*** Opening Records to use ***

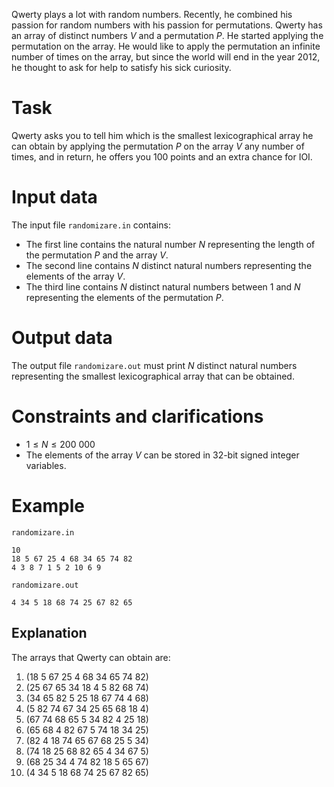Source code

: 
Qwerty plays a lot with random numbers. Recently, he combined his passion for random numbers with his passion for permutations. Qwerty has an array of distinct numbers $V$ and a permutation $P$. He started applying the permutation on the array. He would like to apply the permutation an infinite number of times on the array, but since the world will end in the year $2012$, he thought to ask for help to satisfy his sick curiosity.

# Task

Qwerty asks you to tell him which is the smallest lexicographical array he can obtain by applying the permutation $P$ on the array $V$ any number of times, and in return, he offers you $100$ points and an extra chance for IOI.

# Input data

The input file `randomizare.in` contains:

- The first line contains the natural number $N$ representing the length of the permutation $P$ and the array $V$.
- The second line contains $N$ distinct natural numbers representing the elements of the array $V$.
- The third line contains $N$ distinct natural numbers between $1$ and $N$ representing the elements of the permutation $P$.

# Output data

The output file `randomizare.out` must print $N$ distinct natural numbers representing the smallest lexicographical array that can be obtained.

# Constraints and clarifications

* $1 \leq N \leq 200\ 000$
* The elements of the array $V$ can be stored in $32$-bit signed integer variables.

# Example

`randomizare.in`
```
10
18 5 67 25 4 68 34 65 74 82
4 3 8 7 1 5 2 10 6 9
```

`randomizare.out`
```
4 34 5 18 68 74 25 67 82 65
```

## Explanation

The arrays that Qwerty can obtain are:

1. $(18 \ 5 \ 67 \ 25 \ 4 \ 68 \ 34 \ 65 \ 74 \ 82)$
2. $(25 \ 67 \ 65 \ 34 \ 18 \ 4 \ 5 \ 82 \ 68 \ 74)$
3. $(34 \ 65 \ 82 \ 5 \ 25 \ 18 \ 67 \ 74 \ 4 \ 68)$
4. $(5 \ 82 \ 74 \ 67 \ 34 \ 25 \ 65 \ 68 \ 18 \ 4)$
5. $(67 \ 74 \ 68 \ 65 \ 5 \ 34 \ 82 \ 4 \ 25 \ 18)$
6. $(65 \ 68 \ 4 \ 82 \ 67 \ 5 \ 74 \ 18 \ 34 \ 25)$
7. $(82 \ 4 \ 18 \ 74 \ 65 \ 67 \ 68 \ 25 \ 5 \ 34)$
8. $(74 \ 18 \ 25 \ 68 \ 82 \ 65 \ 4 \ 34 \ 67 \ 5)$
9. $(68 \ 25 \ 34 \ 4 \ 74 \ 82 \ 18 \ 5 \ 65 \ 67)$
10. $(4 \ 34 \ 5 \ 18 \ 68 \ 74 \ 25 \ 67 \ 82 \ 65)$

*** Closing Records to use ***

The expected answer is each line of the records above that includes the string "file".

Solution for this problem:
The input file `randomizare.in` contains:
The output file `randomizare.out` must print $N$ distinct natural numbers representing the smallest lexicographical array that can be obtained.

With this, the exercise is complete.